__What this task involves__
Please report every line in the entries that contains the string "file".

** Opening Task data block **

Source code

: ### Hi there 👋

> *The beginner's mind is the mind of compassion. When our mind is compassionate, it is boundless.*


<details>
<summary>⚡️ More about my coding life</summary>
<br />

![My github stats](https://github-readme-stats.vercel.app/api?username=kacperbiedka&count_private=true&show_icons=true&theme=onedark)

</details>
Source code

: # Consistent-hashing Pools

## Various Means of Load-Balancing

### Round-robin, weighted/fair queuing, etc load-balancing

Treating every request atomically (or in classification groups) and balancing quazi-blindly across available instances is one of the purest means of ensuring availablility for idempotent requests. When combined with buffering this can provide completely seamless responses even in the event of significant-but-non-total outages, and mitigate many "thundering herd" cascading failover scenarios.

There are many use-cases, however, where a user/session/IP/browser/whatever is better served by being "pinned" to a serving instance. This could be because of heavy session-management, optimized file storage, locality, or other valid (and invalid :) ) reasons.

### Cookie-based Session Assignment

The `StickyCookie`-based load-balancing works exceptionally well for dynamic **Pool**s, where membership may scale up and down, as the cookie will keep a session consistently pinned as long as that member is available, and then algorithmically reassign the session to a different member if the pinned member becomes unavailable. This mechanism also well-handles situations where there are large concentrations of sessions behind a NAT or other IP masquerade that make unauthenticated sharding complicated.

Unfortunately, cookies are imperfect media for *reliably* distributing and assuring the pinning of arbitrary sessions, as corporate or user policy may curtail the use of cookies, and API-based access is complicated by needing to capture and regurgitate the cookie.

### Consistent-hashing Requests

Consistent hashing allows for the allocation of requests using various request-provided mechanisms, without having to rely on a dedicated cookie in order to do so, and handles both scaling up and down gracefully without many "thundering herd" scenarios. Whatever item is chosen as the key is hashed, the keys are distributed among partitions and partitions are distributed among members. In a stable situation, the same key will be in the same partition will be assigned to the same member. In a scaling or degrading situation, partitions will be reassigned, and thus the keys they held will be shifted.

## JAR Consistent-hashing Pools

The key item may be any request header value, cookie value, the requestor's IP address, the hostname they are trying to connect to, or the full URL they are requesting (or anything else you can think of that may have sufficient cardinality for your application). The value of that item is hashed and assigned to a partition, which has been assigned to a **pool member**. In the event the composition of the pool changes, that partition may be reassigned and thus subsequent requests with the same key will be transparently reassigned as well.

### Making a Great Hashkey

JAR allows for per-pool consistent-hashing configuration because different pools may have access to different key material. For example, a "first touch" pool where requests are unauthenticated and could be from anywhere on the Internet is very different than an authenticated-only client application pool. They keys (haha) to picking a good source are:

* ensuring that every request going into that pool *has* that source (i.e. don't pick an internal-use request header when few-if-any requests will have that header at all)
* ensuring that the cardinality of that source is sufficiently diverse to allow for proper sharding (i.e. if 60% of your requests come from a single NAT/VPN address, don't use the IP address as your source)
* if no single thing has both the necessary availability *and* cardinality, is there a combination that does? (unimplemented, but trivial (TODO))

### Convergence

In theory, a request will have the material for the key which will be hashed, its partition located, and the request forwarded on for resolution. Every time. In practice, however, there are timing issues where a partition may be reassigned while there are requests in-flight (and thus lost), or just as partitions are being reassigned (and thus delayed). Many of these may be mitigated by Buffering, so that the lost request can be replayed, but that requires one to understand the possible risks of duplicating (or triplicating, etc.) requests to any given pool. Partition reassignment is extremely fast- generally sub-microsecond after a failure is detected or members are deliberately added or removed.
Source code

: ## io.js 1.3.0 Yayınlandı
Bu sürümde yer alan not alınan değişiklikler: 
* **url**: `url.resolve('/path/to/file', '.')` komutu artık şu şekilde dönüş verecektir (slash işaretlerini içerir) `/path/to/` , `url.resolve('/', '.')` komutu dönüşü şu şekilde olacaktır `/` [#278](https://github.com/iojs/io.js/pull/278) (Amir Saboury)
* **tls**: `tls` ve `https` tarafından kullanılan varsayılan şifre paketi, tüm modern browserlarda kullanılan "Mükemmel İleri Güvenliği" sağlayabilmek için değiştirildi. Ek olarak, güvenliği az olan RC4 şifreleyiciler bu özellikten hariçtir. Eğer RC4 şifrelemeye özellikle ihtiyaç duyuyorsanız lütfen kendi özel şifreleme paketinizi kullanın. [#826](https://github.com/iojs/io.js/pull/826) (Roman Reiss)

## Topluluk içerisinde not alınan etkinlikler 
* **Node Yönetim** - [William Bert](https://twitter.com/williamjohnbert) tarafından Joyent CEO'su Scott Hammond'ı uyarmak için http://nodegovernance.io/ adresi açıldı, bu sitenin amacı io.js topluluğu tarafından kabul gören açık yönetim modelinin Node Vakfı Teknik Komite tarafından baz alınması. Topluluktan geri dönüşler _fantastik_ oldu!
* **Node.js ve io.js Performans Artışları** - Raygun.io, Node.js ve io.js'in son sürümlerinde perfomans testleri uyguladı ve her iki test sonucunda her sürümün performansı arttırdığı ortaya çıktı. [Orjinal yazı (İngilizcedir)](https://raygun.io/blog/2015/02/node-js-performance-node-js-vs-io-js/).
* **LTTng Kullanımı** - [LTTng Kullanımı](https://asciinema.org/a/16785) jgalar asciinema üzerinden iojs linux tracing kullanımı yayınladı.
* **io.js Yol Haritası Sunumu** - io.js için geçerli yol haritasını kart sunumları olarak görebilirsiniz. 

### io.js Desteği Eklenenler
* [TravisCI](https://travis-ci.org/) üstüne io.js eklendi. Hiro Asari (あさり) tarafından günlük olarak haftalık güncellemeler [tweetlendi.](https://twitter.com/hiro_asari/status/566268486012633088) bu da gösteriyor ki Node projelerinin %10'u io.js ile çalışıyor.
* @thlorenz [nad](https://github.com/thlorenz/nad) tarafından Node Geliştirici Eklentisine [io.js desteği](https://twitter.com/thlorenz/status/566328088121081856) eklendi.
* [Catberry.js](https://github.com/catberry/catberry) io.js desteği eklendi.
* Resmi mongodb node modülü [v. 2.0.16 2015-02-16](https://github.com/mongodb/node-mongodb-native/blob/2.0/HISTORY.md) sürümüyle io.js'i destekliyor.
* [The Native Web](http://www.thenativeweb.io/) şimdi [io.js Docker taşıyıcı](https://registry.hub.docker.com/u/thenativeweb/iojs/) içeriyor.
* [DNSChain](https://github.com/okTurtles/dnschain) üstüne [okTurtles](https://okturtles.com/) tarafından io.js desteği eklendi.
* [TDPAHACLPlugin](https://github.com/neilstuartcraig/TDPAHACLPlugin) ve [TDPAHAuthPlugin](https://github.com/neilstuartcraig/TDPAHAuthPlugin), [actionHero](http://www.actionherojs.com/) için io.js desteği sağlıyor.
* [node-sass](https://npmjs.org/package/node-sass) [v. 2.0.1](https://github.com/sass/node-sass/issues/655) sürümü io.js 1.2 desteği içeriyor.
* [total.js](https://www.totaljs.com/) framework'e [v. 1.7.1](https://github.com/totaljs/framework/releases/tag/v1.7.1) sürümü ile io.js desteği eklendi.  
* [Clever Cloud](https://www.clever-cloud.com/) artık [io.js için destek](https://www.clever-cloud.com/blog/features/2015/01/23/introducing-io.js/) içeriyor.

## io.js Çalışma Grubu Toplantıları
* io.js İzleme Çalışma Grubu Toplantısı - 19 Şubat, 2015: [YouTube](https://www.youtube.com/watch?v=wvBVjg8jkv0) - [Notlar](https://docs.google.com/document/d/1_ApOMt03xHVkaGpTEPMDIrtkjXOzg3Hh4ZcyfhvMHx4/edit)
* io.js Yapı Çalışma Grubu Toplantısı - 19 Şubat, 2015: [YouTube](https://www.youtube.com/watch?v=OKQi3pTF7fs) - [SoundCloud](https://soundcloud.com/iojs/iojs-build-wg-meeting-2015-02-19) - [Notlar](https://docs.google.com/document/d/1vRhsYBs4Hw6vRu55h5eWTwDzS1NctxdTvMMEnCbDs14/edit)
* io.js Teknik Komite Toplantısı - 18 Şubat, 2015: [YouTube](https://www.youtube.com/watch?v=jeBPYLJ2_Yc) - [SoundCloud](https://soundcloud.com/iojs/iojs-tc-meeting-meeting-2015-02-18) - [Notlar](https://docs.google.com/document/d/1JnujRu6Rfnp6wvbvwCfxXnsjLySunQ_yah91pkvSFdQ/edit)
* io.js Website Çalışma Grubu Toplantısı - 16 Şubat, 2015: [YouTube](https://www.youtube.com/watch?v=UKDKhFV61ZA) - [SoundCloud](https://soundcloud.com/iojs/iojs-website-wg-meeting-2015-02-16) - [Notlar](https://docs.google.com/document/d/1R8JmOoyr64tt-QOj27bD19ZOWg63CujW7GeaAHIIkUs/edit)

** Closing Task data block **

__Solution to the exercise__
There are many use-cases, however, where a user/session/IP/browser/whatever is better served by being "pinned" to a serving instance. This could be because of heavy session-management, optimized file storage, locality, or other valid (and invalid :) ) reasons.
* **url**: `url.resolve('/path/to/file', '.')` komutu artık şu şekilde dönüş verecektir (slash işaretlerini içerir) `/path/to/` , `url.resolve('/', '.')` komutu dönüşü şu şekilde olacaktır `/` [#278](https://github.com/iojs/io.js/pull/278) (Amir Saboury)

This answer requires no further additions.